New Orleans (LA) Picayune, "The Fugitive Slave Riot," September 14, 1851

    Source citation
    "The Fugitive Slave Riot," New Orleans (LA) Picayune, September 14, 1851, p. 2.
    Newspaper: Publication
    New Orleans Picayune
    Newspaper: Headline
    The Fugitive Slave Riot
    Newspaper: Page(s)
    Date Certainty
    Zak Rosenberg, Dickinson College
    Transcription date
    The following text is presented here in complete form, as it originally appeared in print.

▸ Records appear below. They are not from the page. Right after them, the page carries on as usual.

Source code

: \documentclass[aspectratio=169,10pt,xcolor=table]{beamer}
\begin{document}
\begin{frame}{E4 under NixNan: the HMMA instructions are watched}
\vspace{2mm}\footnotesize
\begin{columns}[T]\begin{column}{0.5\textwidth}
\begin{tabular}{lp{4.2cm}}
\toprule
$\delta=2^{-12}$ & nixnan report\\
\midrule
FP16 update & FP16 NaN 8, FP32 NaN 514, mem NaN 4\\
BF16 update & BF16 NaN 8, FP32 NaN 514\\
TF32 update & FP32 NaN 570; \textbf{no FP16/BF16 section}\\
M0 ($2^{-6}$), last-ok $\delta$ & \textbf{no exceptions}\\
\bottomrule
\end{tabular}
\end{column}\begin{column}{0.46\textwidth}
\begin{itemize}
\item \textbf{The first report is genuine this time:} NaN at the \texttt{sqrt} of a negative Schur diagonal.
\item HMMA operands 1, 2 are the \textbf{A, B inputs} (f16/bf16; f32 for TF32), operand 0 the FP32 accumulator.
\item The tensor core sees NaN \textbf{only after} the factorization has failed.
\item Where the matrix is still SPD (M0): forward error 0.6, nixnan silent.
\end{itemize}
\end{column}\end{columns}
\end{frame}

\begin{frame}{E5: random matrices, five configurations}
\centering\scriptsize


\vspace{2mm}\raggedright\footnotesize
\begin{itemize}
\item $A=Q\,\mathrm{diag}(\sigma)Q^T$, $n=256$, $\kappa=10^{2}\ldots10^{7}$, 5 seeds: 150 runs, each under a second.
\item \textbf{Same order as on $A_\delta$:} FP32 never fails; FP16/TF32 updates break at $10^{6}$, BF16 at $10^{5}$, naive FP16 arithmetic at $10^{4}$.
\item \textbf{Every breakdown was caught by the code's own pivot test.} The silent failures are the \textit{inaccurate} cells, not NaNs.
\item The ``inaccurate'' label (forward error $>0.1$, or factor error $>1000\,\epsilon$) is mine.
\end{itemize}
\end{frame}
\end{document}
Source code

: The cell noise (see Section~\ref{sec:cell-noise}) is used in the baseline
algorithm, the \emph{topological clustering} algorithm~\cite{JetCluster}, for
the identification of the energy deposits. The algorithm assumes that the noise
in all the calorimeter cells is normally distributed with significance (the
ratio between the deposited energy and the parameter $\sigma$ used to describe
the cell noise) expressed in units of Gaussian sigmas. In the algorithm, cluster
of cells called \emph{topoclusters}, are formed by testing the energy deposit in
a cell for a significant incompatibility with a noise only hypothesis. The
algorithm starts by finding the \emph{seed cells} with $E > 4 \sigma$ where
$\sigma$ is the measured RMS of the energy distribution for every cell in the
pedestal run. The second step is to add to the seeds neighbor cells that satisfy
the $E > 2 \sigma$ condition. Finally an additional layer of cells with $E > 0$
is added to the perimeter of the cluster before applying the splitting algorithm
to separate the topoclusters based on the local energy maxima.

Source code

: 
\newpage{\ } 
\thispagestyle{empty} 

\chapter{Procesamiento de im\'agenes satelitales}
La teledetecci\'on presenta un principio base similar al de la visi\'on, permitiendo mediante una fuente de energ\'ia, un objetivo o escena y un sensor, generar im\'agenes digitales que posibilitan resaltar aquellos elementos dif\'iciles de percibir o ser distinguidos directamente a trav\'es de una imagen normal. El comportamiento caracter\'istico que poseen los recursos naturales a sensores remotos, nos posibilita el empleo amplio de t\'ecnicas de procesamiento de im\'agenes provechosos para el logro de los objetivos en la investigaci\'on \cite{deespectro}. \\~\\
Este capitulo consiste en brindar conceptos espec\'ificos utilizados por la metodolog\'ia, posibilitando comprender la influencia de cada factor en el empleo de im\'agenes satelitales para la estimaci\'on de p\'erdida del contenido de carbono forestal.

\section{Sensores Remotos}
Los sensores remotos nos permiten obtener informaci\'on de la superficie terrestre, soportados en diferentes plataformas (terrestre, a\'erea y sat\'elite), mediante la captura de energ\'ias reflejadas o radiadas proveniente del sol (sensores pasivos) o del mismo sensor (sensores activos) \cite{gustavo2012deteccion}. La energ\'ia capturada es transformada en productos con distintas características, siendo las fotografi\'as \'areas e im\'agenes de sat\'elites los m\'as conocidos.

Spelling and typographical errors have been preserved as in the original.

    The Fugitive Slave Riot.

    BALTIMORE, Sept. 13- A few days ago Edward Gorsuch and son, of Baltimore county, Md., went to Lancaster county, Pa., in persuit of a fugitive slave at a place named Christiana, near Lancaster. The negro was secreted in a house, into which Gorsuch and aprty entered, when the negro cleared up stairs and armed with a musket prevented the party from ascending them. He blew a horn and was immediatel reinforced by about two hundred negroes and whites, who surrounded the house. The marshal called upon the whites to assist him in enforcing the law, but they refused. The negroes fired upon their pursuers. Gorsuch and son were instantly, and it is supposed, mortally wounded. Three negroes were also wounded, but the negroes and their associates remained uncaptured. Gorsuch and his son were most respectable citizens. Great excitement prevails. It is supposed that the Government must interfere.

    PHILADELPHIA, Sept. 12- Gorsuch and his son, who were attacked by armed negroes in Lancaster county, Pa., were both killed. Two officers were seriously wounded. The murderers have escaped.